The Lessons in Groupon and Yahoo

This week’s news cycle held two items of note for University students. First, Yahoo CEO Marissa Mayer announced an end to the company’s work from home policy, then, Groupon announced the end of Andrew Mason’s tenure at the company. They fired their quirky CEO and co-founder yesterday.

In a refreshingly candid letter to employees, Andrew took responsibility for the company’s poor financial performance. “…our material weakness [and] two quarters of missing our own expectations and a stock price that’s hovering around one quarter of our listing price, the events of the last year and a half speak for themselves. As CEO, I am accountable.”

But what is the root of the problem for a company that was valued by Wall Street at $13 billion just three years ago and is now valued at $3 billion?

For Yahoo, the intent behind the end to their telecommuting policy seems clear. Compared to CEO Marissa Mayer’s former employer, Google, “Yahoo has a productivity problem. Google’s 53,861 employees generate $931,657 in revenue per worker, 170% higher than Yahoo’s $344,758 worth of revenue per employee.” Their goal, as sited in the company memo announcing the policy change, is to create “communication and collaboration” through workplace encounters around the water cooler and coffee machine. The effectiveness of this policy reversal – and the best way to generate productivity and creativity in its workforce – have been debated and discussed at length everywhere from Wired Magazine to Forbes.

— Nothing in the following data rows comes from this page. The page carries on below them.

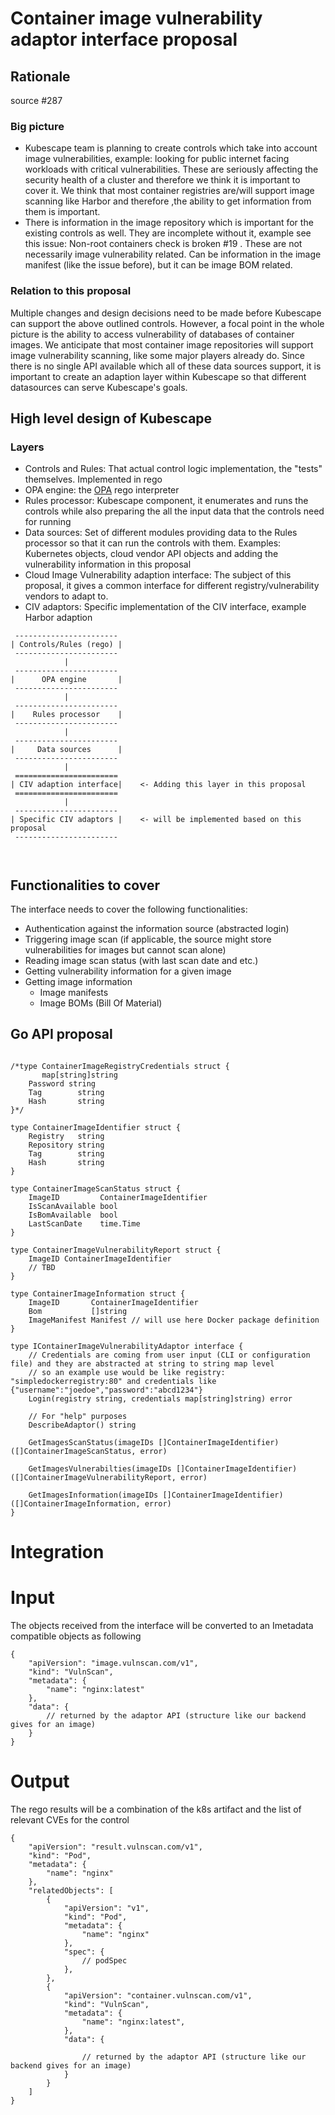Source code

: # Container image vulnerability adaptor interface proposal

## Rationale

source #287 

### Big picture

* Kubescape team is planning to create controls which take into account image vulnerabilities, example: looking for public internet facing workloads with critical vulnerabilities. These are seriously affecting the security health of a cluster and therefore we think it is important to cover it. We think that most container registries are/will support image scanning like Harbor and therefore ,the ability to get information from them is important.
* There is information in the image repository which is important for the existing controls as well. They are incomplete without it, example see this issue: Non-root containers check is broken #19 . These are not necessarily image vulnerability related. Can be information in the image manifest (like the issue before), but it can be image BOM related.

### Relation to this proposal

Multiple changes and design decisions need to be made before Kubescape can support the above outlined controls. However, a focal point in the whole picture is the ability to access vulnerability of databases of container images. We anticipate that most container image repositories will support image vulnerability scanning, like some major players already do. Since there is no single API available which all of these data sources support, it is important to create an adaption layer within Kubescape so that different datasources can serve Kubescape's goals.

## High level design of Kubescape

### Layers

* Controls and Rules: That actual control logic implementation, the "tests" themselves. Implemented in rego
* OPA engine: the [OPA](https://github.com/open-policy-agent/opa) rego interpreter 
* Rules processor: Kubescape component, it enumerates and runs the controls while also preparing the all the input data that the controls need for running
* Data sources: Set of different modules providing data to the Rules processor so that it can run the controls with them. Examples: Kubernetes objects, cloud vendor API objects and adding the vulnerability information in this proposal 
* Cloud Image Vulnerability adaption interface: The subject of this proposal, it gives a common interface for different registry/vulnerability vendors to adapt to.
* CIV adaptors: Specific implementation of the CIV interface, example Harbor adaption
```
 -----------------------
| Controls/Rules (rego) |
 -----------------------
            |
 -----------------------
|      OPA engine       |
 -----------------------
            |
 -----------------------
|    Rules processor    |
 ----------------------- 
            |
 -----------------------
|     Data sources      |
 -----------------------              
            |
 =======================
| CIV adaption interface|    <- Adding this layer in this proposal
 ======================= 
            |
 -----------------------
| Specific CIV adaptors |    <- will be implemented based on this proposal
 -----------------------      

        

```

## Functionalities to cover

The interface needs to cover the following functionalities:

* Authentication against the information source (abstracted login)
* Triggering image scan (if applicable, the source might store vulnerabilities for images but cannot scan alone)
* Reading image scan status (with last scan date and etc.)
* Getting vulnerability information for a given image
* Getting image information
  * Image manifests
  * Image BOMs (Bill Of Material)

## Go API proposal

```

/*type ContainerImageRegistryCredentials struct {
	   map[string]string
	Password string
	Tag        string
	Hash       string
}*/

type ContainerImageIdentifier struct {
	Registry   string
	Repository string
	Tag        string
	Hash       string
}

type ContainerImageScanStatus struct {
	ImageID         ContainerImageIdentifier
	IsScanAvailable bool
	IsBomAvailable  bool
	LastScanDate    time.Time
}

type ContainerImageVulnerabilityReport struct {
	ImageID ContainerImageIdentifier
	// TBD
}

type ContainerImageInformation struct {
	ImageID       ContainerImageIdentifier
	Bom           []string
	ImageManifest Manifest // will use here Docker package definition
}

type IContainerImageVulnerabilityAdaptor interface {
	// Credentials are coming from user input (CLI or configuration file) and they are abstracted at string to string map level
	// so an example use would be like registry: "simpledockerregistry:80" and credentials like {"username":"joedoe","password":"abcd1234"}
	Login(registry string, credentials map[string]string) error

	// For "help" purposes
	DescribeAdaptor() string

	GetImagesScanStatus(imageIDs []ContainerImageIdentifier) ([]ContainerImageScanStatus, error)

	GetImagesVulnerabilties(imageIDs []ContainerImageIdentifier) ([]ContainerImageVulnerabilityReport, error)

	GetImagesInformation(imageIDs []ContainerImageIdentifier) ([]ContainerImageInformation, error)
}
```



# Integration

# Input

The objects received from the interface will be converted to an Imetadata compatible objects as following

```
{
    "apiVersion": "image.vulnscan.com/v1",
    "kind": "VulnScan",
    "metadata": {
        "name": "nginx:latest"
    },
    "data": {
        // returned by the adaptor API (structure like our backend gives for an image)
    }
}
```


# Output

The rego results will be a combination of the k8s artifact and the list of relevant CVEs for the control

```
{
    "apiVersion": "result.vulnscan.com/v1",
    "kind": "Pod",
    "metadata": {
        "name": "nginx"
    },
    "relatedObjects": [
        {
            "apiVersion": "v1",
            "kind": "Pod",
            "metadata": {
                "name": "nginx"
            },
            "spec": {
                // podSpec
            },
        },
        {
            "apiVersion": "container.vulnscan.com/v1",
            "kind": "VulnScan",
            "metadata": {
                "name": "nginx:latest",
            },
            "data": {
                
                // returned by the adaptor API (structure like our backend gives for an image)  
            }
        }
    ]
}
```
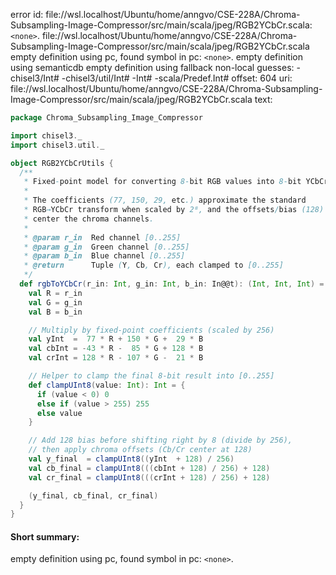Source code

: error id: file://wsl.localhost/Ubuntu/home/anngvo/CSE-228A/Chroma-Subsampling-Image-Compressor/src/main/scala/jpeg/RGB2YCbCr.scala:`<none>`.
file://wsl.localhost/Ubuntu/home/anngvo/CSE-228A/Chroma-Subsampling-Image-Compressor/src/main/scala/jpeg/RGB2YCbCr.scala
empty definition using pc, found symbol in pc: `<none>`.
empty definition using semanticdb
empty definition using fallback
non-local guesses:
	 -chisel3/Int#
	 -chisel3/util/Int#
	 -Int#
	 -scala/Predef.Int#
offset: 604
uri: file://wsl.localhost/Ubuntu/home/anngvo/CSE-228A/Chroma-Subsampling-Image-Compressor/src/main/scala/jpeg/RGB2YCbCr.scala
text:
```scala
package Chroma_Subsampling_Image_Compressor

import chisel3._
import chisel3.util._

object RGB2YCbCrUtils {
  /**
   * Fixed-point model for converting 8-bit RGB values into 8-bit YCbCr.
   *
   * The coefficients (77, 150, 29, etc.) approximate the standard
   * RGB→YCbCr transform when scaled by 2⁸, and the offsets/bias (128)
   * center the chroma channels.
   *
   * @param r_in  Red channel [0..255]
   * @param g_in  Green channel [0..255]
   * @param b_in  Blue channel [0..255]
   * @return      Tuple (Y, Cb, Cr), each clamped to [0..255]
   */
  def rgbToYCbCr(r_in: Int, g_in: Int, b_in: In@@t): (Int, Int, Int) = {
    val R = r_in
    val G = g_in
    val B = b_in

    // Multiply by fixed-point coefficients (scaled by 256)
    val yInt  =  77 * R + 150 * G +  29 * B
    val cbInt = -43 * R -  85 * G + 128 * B
    val crInt = 128 * R - 107 * G -  21 * B

    // Helper to clamp the final 8-bit result into [0..255]
    def clampUInt8(value: Int): Int = {
      if (value < 0) 0
      else if (value > 255) 255
      else value
    }

    // Add 128 bias before shifting right by 8 (divide by 256),
    // then apply chroma offsets (Cb/Cr center at 128)
    val y_final  = clampUInt8((yInt  + 128) / 256)
    val cb_final = clampUInt8(((cbInt + 128) / 256) + 128)
    val cr_final = clampUInt8(((crInt + 128) / 256) + 128)

    (y_final, cb_final, cr_final)
  }
}

```


#### Short summary: 

empty definition using pc, found symbol in pc: `<none>`.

I think Philadelphia University’s DEC (Design, Engineering and Commerce) core curriculum can answer both the question of Groupon’s revenue loss and suggest wiser ways for Yahoo to be generating revenue.

The five course series begins with Integrated Design Processes, a course designed to model the process of opportunity mapping. It is here that the lessons can be applied to Yahoo’s policy choices. At the core of all DEC learning is the maxim that metrics should determine outcome, that all businesses should move out of old mindsets and rules and into new opportunities and models. What Yahoo is missing is a fresh way of thinking about old models. We are past an age where a technology company, in particular, can deny employees the flexibility their very innovations have created. As such, Yahoo needs to start with the opportunity provided to them – with their talented work force, the unique models of communication at their disposal, and their cutting edge status as a leader in the communication world – and find new and exciting opportunities to define workplace culture.

From there, the lessons of DEC are clear. Opportunity should create the business model. In our next courses, students transform ideas into service and product delivery systems that are economically sound and create value for stakeholders. Here is where we might offer help to Groupon. Time will tell, but it appears that the company is a terrific idea and a real opportunity but lacks a disciplined and scalable business model. The marketplace is demanding. Customers and investors want value. A business model fulfills both sides of the equation.

I expect we will see Groupon iterate and evolve how it serves customers, just as Yahoo’s policy should go through significant revision and adaption as it finds opportunity in new models and means. Maybe Philadelphia University students can help both understand how to form more durable entities?